- [Prompt]: Exactly the lines from the opening of the data through the line containing "अवरीणो धिक्कृतश्चाप्यवध्वस्तोऽवचूर्णितः ॥3.1.94.1॥" should be reproduced, please, with nothing added.
::: Record extracts :::
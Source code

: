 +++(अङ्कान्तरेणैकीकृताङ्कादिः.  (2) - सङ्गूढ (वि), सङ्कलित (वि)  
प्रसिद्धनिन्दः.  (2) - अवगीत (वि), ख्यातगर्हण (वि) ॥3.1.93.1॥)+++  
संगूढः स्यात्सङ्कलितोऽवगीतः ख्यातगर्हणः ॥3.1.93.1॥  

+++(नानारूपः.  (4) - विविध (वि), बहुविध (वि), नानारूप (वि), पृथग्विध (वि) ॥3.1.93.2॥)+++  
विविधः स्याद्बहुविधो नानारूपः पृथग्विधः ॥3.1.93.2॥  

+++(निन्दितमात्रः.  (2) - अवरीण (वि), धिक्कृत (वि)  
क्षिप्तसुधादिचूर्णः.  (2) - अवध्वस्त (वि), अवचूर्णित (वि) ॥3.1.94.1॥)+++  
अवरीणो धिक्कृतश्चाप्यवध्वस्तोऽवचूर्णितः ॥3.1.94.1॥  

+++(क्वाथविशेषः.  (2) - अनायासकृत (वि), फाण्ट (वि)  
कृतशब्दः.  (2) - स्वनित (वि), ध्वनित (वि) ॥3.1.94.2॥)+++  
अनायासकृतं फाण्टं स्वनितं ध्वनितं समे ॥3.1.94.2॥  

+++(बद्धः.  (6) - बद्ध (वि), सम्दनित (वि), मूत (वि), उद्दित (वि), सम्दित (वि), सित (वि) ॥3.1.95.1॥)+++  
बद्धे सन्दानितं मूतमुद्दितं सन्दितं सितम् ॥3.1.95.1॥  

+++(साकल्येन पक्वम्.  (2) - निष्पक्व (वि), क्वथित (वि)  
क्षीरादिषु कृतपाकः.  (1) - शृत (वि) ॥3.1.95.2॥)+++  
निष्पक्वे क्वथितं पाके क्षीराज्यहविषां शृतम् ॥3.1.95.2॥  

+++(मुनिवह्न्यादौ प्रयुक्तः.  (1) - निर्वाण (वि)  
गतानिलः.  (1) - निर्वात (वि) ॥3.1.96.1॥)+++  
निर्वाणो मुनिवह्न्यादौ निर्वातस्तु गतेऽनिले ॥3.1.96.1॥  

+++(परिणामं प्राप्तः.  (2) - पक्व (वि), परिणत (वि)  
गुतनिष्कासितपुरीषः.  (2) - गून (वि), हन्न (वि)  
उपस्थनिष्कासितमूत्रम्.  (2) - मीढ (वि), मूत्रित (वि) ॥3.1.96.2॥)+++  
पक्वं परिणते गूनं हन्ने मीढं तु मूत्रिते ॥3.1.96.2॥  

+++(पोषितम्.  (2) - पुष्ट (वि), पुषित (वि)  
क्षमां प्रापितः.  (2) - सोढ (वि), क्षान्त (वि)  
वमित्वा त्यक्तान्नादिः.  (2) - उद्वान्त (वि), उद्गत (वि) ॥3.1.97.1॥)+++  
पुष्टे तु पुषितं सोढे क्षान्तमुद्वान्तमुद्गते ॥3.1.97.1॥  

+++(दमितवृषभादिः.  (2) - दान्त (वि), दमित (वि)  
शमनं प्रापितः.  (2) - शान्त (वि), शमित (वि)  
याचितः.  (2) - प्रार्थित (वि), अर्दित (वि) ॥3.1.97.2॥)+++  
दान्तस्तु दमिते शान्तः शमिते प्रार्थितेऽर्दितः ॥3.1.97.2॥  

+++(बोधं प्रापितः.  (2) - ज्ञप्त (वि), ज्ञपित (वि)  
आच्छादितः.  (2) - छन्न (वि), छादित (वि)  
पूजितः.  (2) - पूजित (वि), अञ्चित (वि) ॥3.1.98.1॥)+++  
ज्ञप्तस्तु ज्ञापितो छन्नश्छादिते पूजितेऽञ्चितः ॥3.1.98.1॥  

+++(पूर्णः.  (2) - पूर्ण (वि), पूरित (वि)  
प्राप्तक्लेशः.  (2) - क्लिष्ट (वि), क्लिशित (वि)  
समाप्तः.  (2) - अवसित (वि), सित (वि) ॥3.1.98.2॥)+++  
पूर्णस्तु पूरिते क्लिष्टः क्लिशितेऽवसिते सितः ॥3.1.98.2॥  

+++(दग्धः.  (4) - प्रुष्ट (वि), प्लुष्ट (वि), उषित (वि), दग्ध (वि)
:::
- [Solution for this problem]:
Source code

: +++(अङ्कान्तरेणैकीकृताङ्कादिः.  (2) - सङ्गूढ (वि), सङ्कलित (वि)  
प्रसिद्धनिन्दः.  (2) - अवगीत (वि), ख्यातगर्हण (वि) ॥3.1.93.1॥)+++  
संगूढः स्यात्सङ्कलितोऽवगीतः ख्यातगर्हणः ॥3.1.93.1॥  

+++(नानारूपः.  (4) - विविध (वि), बहुविध (वि), नानारूप (वि), पृथग्विध (वि) ॥3.1.93.2॥)+++  
विविधः स्याद्बहुविधो नानारूपः पृथग्विधः ॥3.1.93.2॥  

+++(निन्दितमात्रः.  (2) - अवरीण (वि), धिक्कृत (वि)  
क्षिप्तसुधादिचूर्णः.  (2) - अवध्वस्त (वि), अवचूर्णित (वि) ॥3.1.94.1॥)+++  
अवरीणो धिक्कृतश्चाप्यवध्वस्तोऽवचूर्णितः ॥3.1.94.1॥  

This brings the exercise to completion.